Vacinação incompleta e reinfecção aumentam risco de Covid longa, indicam pesquisadores do Albert Einstein


Foto: Reprodução/Cb Estevam/CCOMSEx

Um estudo feito por pesquisadores do Instituto Todos pela Saúde (ITpS) e pelo Hospital Israelita Albert Einstein mostra que pessoas reinfectadas pelo coronavírus, bem como as que não completaram o esquema vacinal contra a Covid-19, correm maior risco de sofrerem com sintomas da Covid longa.

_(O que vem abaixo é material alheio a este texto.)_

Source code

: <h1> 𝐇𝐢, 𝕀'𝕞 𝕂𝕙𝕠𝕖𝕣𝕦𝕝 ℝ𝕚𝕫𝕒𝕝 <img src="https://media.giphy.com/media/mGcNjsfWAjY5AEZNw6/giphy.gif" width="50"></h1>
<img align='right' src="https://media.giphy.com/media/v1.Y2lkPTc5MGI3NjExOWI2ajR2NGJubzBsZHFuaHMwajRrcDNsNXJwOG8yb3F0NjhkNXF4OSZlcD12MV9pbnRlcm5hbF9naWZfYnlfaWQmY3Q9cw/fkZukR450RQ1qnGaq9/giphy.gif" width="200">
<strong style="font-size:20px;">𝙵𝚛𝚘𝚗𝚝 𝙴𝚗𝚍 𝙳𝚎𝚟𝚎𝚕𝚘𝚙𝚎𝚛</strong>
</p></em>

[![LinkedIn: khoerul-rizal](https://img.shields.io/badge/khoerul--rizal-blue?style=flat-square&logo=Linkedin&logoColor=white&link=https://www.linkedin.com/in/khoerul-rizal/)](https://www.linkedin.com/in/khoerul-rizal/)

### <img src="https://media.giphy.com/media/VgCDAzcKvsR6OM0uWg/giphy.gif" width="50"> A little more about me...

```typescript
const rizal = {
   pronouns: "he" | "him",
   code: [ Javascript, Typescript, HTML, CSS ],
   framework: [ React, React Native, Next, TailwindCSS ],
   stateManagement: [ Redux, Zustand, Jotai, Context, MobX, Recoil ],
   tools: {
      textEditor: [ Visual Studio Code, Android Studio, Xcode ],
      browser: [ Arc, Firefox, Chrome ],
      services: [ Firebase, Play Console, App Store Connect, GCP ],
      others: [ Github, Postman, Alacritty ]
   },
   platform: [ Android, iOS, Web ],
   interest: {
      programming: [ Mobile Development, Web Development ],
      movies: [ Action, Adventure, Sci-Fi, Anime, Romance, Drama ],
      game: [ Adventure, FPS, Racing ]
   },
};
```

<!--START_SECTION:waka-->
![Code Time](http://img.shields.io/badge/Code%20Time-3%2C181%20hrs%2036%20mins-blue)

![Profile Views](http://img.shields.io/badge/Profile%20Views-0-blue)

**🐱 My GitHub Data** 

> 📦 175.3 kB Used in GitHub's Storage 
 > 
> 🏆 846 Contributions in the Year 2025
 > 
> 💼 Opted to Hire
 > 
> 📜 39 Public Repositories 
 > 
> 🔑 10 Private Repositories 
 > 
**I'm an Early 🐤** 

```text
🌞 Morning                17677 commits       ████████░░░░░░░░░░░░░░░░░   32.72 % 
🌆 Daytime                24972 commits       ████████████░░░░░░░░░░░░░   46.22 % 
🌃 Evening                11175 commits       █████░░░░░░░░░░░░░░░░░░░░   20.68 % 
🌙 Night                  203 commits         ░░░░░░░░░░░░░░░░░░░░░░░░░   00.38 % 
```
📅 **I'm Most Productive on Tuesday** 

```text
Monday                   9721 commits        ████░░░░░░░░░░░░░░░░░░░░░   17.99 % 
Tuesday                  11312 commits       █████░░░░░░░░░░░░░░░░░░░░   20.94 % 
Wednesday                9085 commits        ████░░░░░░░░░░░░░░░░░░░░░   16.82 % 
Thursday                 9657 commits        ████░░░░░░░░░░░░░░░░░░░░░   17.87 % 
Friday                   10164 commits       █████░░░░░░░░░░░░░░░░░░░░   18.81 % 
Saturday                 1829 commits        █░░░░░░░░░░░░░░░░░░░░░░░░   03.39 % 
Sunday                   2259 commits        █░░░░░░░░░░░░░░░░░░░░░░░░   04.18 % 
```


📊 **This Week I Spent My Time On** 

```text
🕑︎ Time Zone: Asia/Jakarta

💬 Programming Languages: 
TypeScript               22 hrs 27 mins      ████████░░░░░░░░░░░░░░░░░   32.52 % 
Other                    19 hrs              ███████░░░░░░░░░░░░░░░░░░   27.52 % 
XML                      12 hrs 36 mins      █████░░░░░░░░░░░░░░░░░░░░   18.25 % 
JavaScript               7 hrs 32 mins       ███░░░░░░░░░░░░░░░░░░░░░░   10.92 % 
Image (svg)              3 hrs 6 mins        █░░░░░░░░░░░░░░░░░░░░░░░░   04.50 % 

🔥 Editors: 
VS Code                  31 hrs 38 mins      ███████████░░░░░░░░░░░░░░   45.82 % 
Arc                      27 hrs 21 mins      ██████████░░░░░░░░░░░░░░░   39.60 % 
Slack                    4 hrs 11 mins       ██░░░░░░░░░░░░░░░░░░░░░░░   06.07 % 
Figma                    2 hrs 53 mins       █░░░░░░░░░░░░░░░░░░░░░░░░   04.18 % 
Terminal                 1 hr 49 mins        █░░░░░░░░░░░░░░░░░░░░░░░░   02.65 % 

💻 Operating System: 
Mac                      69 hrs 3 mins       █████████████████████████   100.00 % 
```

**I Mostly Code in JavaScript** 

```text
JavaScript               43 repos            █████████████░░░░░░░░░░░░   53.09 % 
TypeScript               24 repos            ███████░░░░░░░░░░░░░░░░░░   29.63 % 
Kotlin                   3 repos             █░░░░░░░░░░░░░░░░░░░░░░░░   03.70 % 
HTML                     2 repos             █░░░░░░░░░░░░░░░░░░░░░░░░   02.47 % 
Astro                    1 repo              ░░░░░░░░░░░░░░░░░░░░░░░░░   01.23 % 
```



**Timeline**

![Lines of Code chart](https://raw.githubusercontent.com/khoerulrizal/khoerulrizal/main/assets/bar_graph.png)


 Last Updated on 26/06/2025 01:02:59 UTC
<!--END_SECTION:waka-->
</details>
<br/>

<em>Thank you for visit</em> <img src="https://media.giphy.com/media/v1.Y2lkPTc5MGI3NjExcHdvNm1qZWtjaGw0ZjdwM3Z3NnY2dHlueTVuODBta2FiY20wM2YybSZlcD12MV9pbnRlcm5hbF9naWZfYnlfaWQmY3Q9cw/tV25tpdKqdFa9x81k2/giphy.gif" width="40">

A descoberta foi divulgada na última sexta-feira (6), em um artigo publicado em versão de pré-print na plataforma medRxiv. Ele mostra também que as mulheres são as mais afetadas pelos sintomas da Covid longa.
Os cientistas analisaram dados de 7.051 profissionais de saúde do hospital infectados pelo coronavírus entre 2020 e 2022. Desses, 1.933 (27,4%) continuaram com sintomas persistentes da doença por mais de quatro semanas.
Os problemas mais comuns foram dor de cabeça (53,4%), dores musculares ou nas articulações (46,6%) e congestão nasal (45,1%). Cinco em cada dez profissionais (51,4%) tiveram três ou mais sintomas.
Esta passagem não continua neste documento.